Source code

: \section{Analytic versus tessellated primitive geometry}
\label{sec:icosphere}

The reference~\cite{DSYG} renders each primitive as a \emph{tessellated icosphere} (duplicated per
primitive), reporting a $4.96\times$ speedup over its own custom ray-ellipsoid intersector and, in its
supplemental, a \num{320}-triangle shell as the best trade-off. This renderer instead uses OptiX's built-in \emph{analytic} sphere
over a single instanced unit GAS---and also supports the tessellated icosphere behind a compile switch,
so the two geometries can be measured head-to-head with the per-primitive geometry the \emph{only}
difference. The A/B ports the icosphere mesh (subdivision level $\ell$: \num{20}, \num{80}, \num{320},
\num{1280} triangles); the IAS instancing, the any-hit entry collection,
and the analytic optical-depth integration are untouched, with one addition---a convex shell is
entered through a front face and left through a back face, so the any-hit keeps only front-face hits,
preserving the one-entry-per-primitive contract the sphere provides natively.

------------------------------------------------------------

▸ **Exercise instructions**
In this exercise, every line of the listing is to be output exactly.

▸ **Exercise output**
Source code

: \section{Analytic versus tessellated primitive geometry}
\label{sec:icosphere}

The reference~\cite{DSYG} renders each primitive as a \emph{tessellated icosphere} (duplicated per
primitive), reporting a $4.96\times$ speedup over its own custom ray-ellipsoid intersector and, in its
supplemental, a \num{320}-triangle shell as the best trade-off. This renderer instead uses OptiX's built-in \emph{analytic} sphere
over a single instanced unit GAS---and also supports the tessellated icosphere behind a compile switch,
so the two geometries can be measured head-to-head with the per-primitive geometry the \emph{only}
difference. The A/B ports the icosphere mesh (subdivision level $\ell$: \num{20}, \num{80}, \num{320},
\num{1280} triangles); the IAS instancing, the any-hit entry collection,
and the analytic optical-depth integration are untouched, with one addition---a convex shell is
entered through a front face and left through a back face, so the any-hit keeps only front-face hits,
preserving the one-entry-per-primitive contract the sphere provides natively.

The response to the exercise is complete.